Que te duela el cuerpo, no el alma. A los veinte años, el cuerpo es un caballo salvaje. Bebes, corres, saltas, amas con furia y te estrellas sin miedo. El dolor físico es prueba de que sigues aquí, de que la vida te atraviesa y te deja su marca. Pero hay dolores que pesan distinto, los que no se ven, los que se instalan en lo más hondo y no sanan con el tiempo. Son heridas que, si no las cuidas, se transforman en anclas que te atan al pasado, en sombras que condicionan cada paso que das. Si empiezas a cargar heridas que no cierran, terminas convertido en un museo de cicatrices emocionales, una galería de batallas perdidas. Y la vida, en su esencia más cruda, no se trata de acumular guerras, sino de aprender a soltar lo que no nos construye. La madurez no es volverse inmune al dolor, sino comprender que algunas heridas nos enseñan, mientras otras solo nos desgastan. Saber la diferencia es lo que impide que el peso del alma nos doblegue antes de tiempo.
Y la última: nunca confíes en quien no pueda sostener su vicio. Todos tenemos una debilidad: alcohol, tabaco, sexo, libros, café. Algunos apuestan más de la cuenta, otros persiguen sueños imposibles como si fueran certezas. Lo peligroso no es el vicio, sino quien lo oculta o lo deja caer de las manos. No se trata de glorificar el exceso, sino de desconfiar de quien esconde su lado oscuro como si no existiera. A lo largo de los años, confié en muchas personas que se decían impolutas y terminé mal: they threw me under the bus. En cambio, aquellos que bebían sin culpa, que reconocían sus excesos y no mentían sobre sus demonios, resultaron ser los más leales.
Así que aquí estoy, con más años encima y menos certezas en las barajas, pero con estas reglas que regresan desde mi juventud. La pregunta obligada desde la distancia es: ¿Me hicieron más maduro? No lo sé. Pero sí me salvaron de convertirme en alguien que no quería ser. Y quizás, al final, de eso se trata la madurez; no de encontrar todas las respuestas, sino de hacer las preguntas correctas.

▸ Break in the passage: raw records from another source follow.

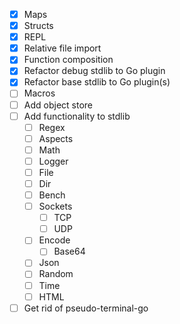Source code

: - [x] Maps
- [x] Structs
- [x] REPL
- [x] Relative file import
- [x] Function composition
- [x] Refactor debug stdlib to Go plugin
- [x] Refactor base stdlib to Go plugin(s)
- [ ] Macros
- [ ] Add object store
- [ ] Add functionality to stdlib
  - [ ] Regex
  - [ ] Aspects
  - [ ] Math
  - [ ] Logger
  - [ ] File
  - [ ] Dir
  - [ ] Bench
  - [ ] Sockets
    - [ ] TCP
    - [ ] UDP
  - [ ] Encode
    - [ ] Base64
  - [ ] Json
  - [ ] Random
  - [ ] Time
  - [ ] HTML
- [ ] Get rid of pseudo-terminal-go
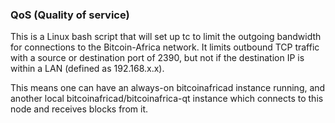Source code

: ### QoS (Quality of service) ###

This is a Linux bash script that will set up tc to limit the outgoing bandwidth for connections to the Bitcoin-Africa network. It limits outbound TCP traffic with a source or destination port of 2390, but not if the destination IP is within a LAN (defined as 192.168.x.x).

This means one can have an always-on bitcoinafricad instance running, and another local bitcoinafricad/bitcoinafrica-qt instance which connects to this node and receives blocks from it.
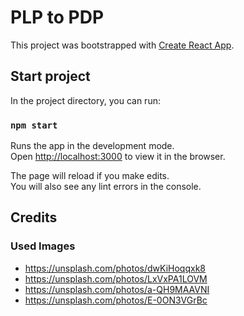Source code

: # PLP to PDP

This project was bootstrapped with [Create React App](https://github.com/facebook/create-react-app).

## Start project

In the project directory, you can run:

### `npm start`

Runs the app in the development mode.\
Open [http://localhost:3000](http://localhost:3000) to view it in the browser.

The page will reload if you make edits.\
You will also see any lint errors in the console.

## Credits
### Used Images

* https://unsplash.com/photos/dwKiHoqqxk8
* https://unsplash.com/photos/LxVxPA1LOVM
* https://unsplash.com/photos/a-QH9MAAVNI
* https://unsplash.com/photos/E-0ON3VGrBc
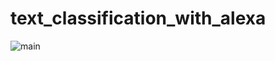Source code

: # text_classification_with_alexa
![main](https://user-images.githubusercontent.com/37681936/48673899-b1c00b00-eb89-11e8-8861-69c980fcc70a.PNG)

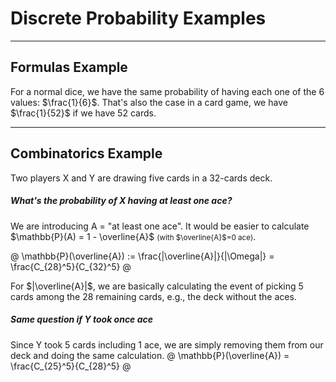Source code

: # Discrete Probability Examples

<hr class="sep-both">

## Formulas Example

<div class="row row-cols-lg-2"><div>

For a normal dice, we have the same probability of having each one of the 6 values: $\frac{1}{6}$. That's also the case in a card game, we have $\frac{1}{52}$ if we have 52 cards.
</div><div>
</div></div>

<hr class="sep-both">

## Combinatorics Example

<div class="row row-cols-lg-2"><div>

Two players X and Y are drawing five cards in a 32-cards deck. 

##### What's the probability of X having at least one ace?

We are introducing A = "at least one ace". It would be easier to calculate $\mathbb{P}(A) = 1 - \overline{A}$ <small>(with $\overline{A}$=0 ace)</small>.

@
\mathbb{P}(\overline{A}) := \frac{|\overline{A}|}{|\Omega|} = \frac{C_{28}^5}{C_{32}^5}
@

For $|\overline{A}|$, we are basically calculating the event of picking 5 cards among the 28 remaining cards, e.g., the deck without the aces.
</div><div>

##### Same question if Y took once ace

Since Y took 5 cards including 1 ace, we are simply removing them from our deck and doing the same calculation.
@
\mathbb{P}(\overline{A}) = \frac{C_{25}^5}{C_{28}^5}
@
</div></div>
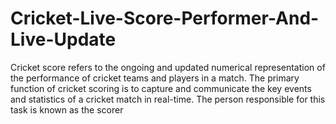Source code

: # Cricket-Live-Score-Performer-And-Live-Update
Cricket score refers to the ongoing and updated numerical representation of the performance of cricket teams and players in a match. The primary function of cricket scoring is to capture and communicate the key events and statistics of a cricket match in real-time. The person responsible for this task is known as the scorer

Aunque hay días en los que el mundo se desmorona en las manos como arena húmeda y me descubro en la misma encrucijada de siempre, con la sensación de que tengo que volver a crear el mundo, desde el polvo hasta el protoplasma, con mis propias reglas, con mi propio caos. Tal vez la madurez no sea más que un ciclo de destrucción y reconstrucción constante, la certeza de que nunca terminamos de nacer del todo. Porque cada vez que creo entender la vida, ella cambia las preguntas, y entonces me veo obligado a desarmarme otra vez, a soltar lo que pensaba que era inquebrantable, a dejarme doler y luego, como un marinero sin constelaciones, navegar con puro instinto, encontrando siempre la forma de seguir. Es eso o resignarse, y la resignación huele a oficinas sin ventanas. Así que sigo. Sigo buscando nuevas preguntas, sigo arrancando las flores muertas sin tocar las raíces, sigo dejando que el cuerpo se canse antes que el alma.
Y si alguna vez llego a la certeza de que ya no necesito rehacer el mundo, entonces sabré que algo en mí se ha rendido, y la rendición es siempre una forma discreta de la muerte.